A sharp depreciation in the rupee has failed to deliver the usual earnings boost for export-heavy sectors like IT and pharmaceuticals, as trade uncertainty, margin pressure, and foreign investor selling weigh on sentiment.
Rupee at Record Low, But Gains Muted
The rupee slid to an all-time low of 91.97 against the US dollar, down 7.1 percent since April 1, 2025. Historically, such moves have supported export-led sectors. This time, the response has been underwhelming.
Despite the currency tailwind, Nifty IT has gained about 5 percent and Nifty Pharma around 3 percent. In comparison, the broader Nifty 50 is up roughly 8 percent over the same period.

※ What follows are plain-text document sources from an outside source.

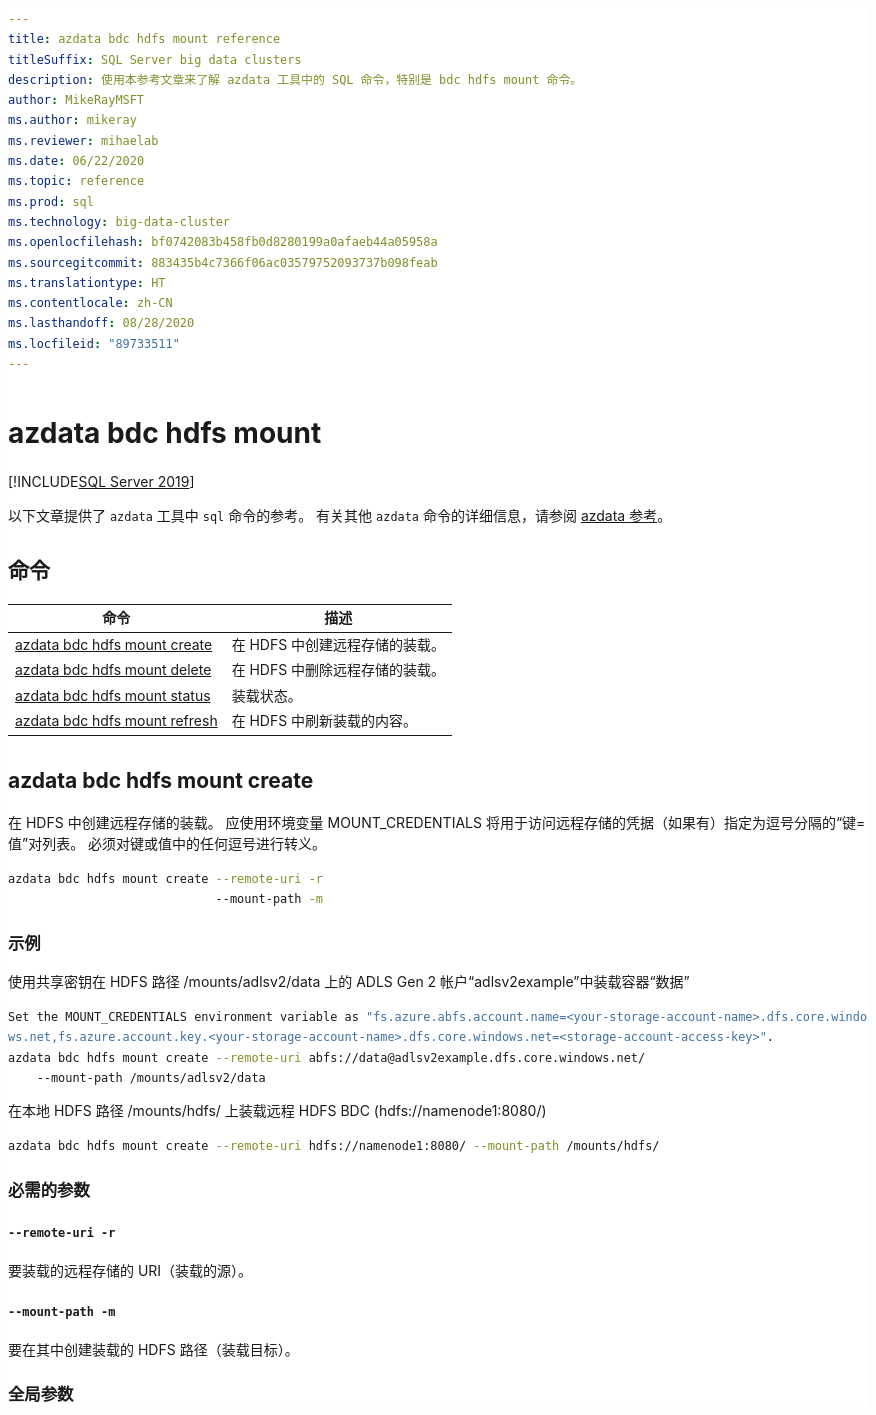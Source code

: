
 ```yaml
---
title: azdata bdc hdfs mount reference
titleSuffix: SQL Server big data clusters
description: 使用本参考文章来了解 azdata 工具中的 SQL 命令，特别是 bdc hdfs mount 命令。
author: MikeRayMSFT
ms.author: mikeray
ms.reviewer: mihaelab
ms.date: 06/22/2020
ms.topic: reference
ms.prod: sql
ms.technology: big-data-cluster
ms.openlocfilehash: bf0742083b458fb0d8280199a0afaeb44a05958a
ms.sourcegitcommit: 883435b4c7366f06ac03579752093737b098feab
ms.translationtype: HT
ms.contentlocale: zh-CN
ms.lasthandoff: 08/28/2020
ms.locfileid: "89733511"
---
```

# <a name="azdata-bdc-hdfs-mount"></a>azdata bdc hdfs mount

[!INCLUDE[SQL Server 2019](../../includes/applies-to-version/sqlserver2019.md)]

以下文章提供了 `azdata` 工具中 `sql` 命令的参考。 有关其他 `azdata` 命令的详细信息，请参阅 [azdata 参考](reference-azdata.md)。

## <a name="commands"></a>命令
| 命令 | 描述 |
| --- | --- |
[azdata bdc hdfs mount create](#azdata-bdc-hdfs-mount-create) | 在 HDFS 中创建远程存储的装载。
[azdata bdc hdfs mount delete](#azdata-bdc-hdfs-mount-delete) | 在 HDFS 中删除远程存储的装载。
[azdata bdc hdfs mount status](#azdata-bdc-hdfs-mount-status) | 装载状态。
[azdata bdc hdfs mount refresh](#azdata-bdc-hdfs-mount-refresh) | 在 HDFS 中刷新装载的内容。
## <a name="azdata-bdc-hdfs-mount-create"></a>azdata bdc hdfs mount create
在 HDFS 中创建远程存储的装载。 应使用环境变量 MOUNT_CREDENTIALS 将用于访问远程存储的凭据（如果有）指定为逗号分隔的“键=值”对列表。 必须对键或值中的任何逗号进行转义。
```bash
azdata bdc hdfs mount create --remote-uri -r 
                             --mount-path -m
```
### <a name="examples"></a>示例
使用共享密钥在 HDFS 路径 /mounts/adlsv2/data 上的 ADLS Gen 2 帐户“adlsv2example”中装载容器“数据”
```bash
Set the MOUNT_CREDENTIALS environment variable as "fs.azure.abfs.account.name=<your-storage-account-name>.dfs.core.windows.net,fs.azure.account.key.<your-storage-account-name>.dfs.core.windows.net=<storage-account-access-key>".
azdata bdc hdfs mount create --remote-uri abfs://data@adlsv2example.dfs.core.windows.net/
    --mount-path /mounts/adlsv2/data
```
在本地 HDFS 路径 /mounts/hdfs/ 上装载远程 HDFS BDC (hdfs://namenode1:8080/)
```bash
azdata bdc hdfs mount create --remote-uri hdfs://namenode1:8080/ --mount-path /mounts/hdfs/
```
### <a name="required-parameters"></a>必需的参数
#### `--remote-uri -r`
要装载的远程存储的 URI（装载的源）。
#### `--mount-path -m`
要在其中创建装载的 HDFS 路径（装载目标）。
### <a name="global-arguments"></a>全局参数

Why the Rupee Is Not Helping?
One key reason is that the benefit of rupee depreciation has been diluted by a weaker US dollar against other global currencies. For companies with diversified global exposure, this reduces the net currency advantage.
More importantly, tariff-related uncertainty around US trade agreements has emerged as a bigger overhang. Export-facing sectors remain cautious as potential changes in trade policy could directly impact revenues from the US, their largest market.
Sector-Specific Pressures
Pharma companies face reduced US trade volumes, softer earnings visibility, and valuations that remain elevated at around 30 times earnings. These factors have limited upside despite currency support.

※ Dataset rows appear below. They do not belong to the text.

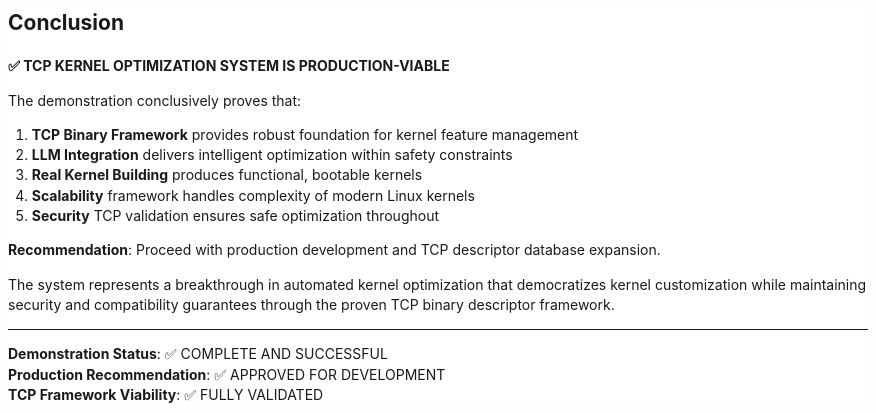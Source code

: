 ## Conclusion

**✅ TCP KERNEL OPTIMIZATION SYSTEM IS PRODUCTION-VIABLE**

The demonstration conclusively proves that:

1. **TCP Binary Framework** provides robust foundation for kernel feature management
2. **LLM Integration** delivers intelligent optimization within safety constraints  
3. **Real Kernel Building** produces functional, bootable kernels
4. **Scalability** framework handles complexity of modern Linux kernels
5. **Security** TCP validation ensures safe optimization throughout

**Recommendation**: Proceed with production development and TCP descriptor database expansion.

The system represents a breakthrough in automated kernel optimization that democratizes kernel customization while maintaining security and compatibility guarantees through the proven TCP binary descriptor framework.

---

**Demonstration Status**: ✅ COMPLETE AND SUCCESSFUL  
**Production Recommendation**: ✅ APPROVED FOR DEVELOPMENT  
**TCP Framework Viability**: ✅ FULLY VALIDATED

IT firms continue to deal with margin pressure driven by AI-led productivity expectations and pricing constraints. While headcount rationalisation and currency benefits offer some relief, they have not been enough to drive strong stock performance.
Foreign Investors Stay Cautious
Foreign investors have been net sellers, pulling out ₹2,075 crore from IT stocks and ₹1,049 crore from healthcare stocks in early January alone. These outflows add to already heavy selling seen through 2025, further capping sector gains.
What Analysts Are Watching
Analysts note that IT demand is gradually improving, which could open the door to earnings upgrades. However, stock selection remains critical. Both IT and pharma could turn into contrarian opportunities if tariff negotiations progress positively, but until then, uncertainty is likely to remain a drag.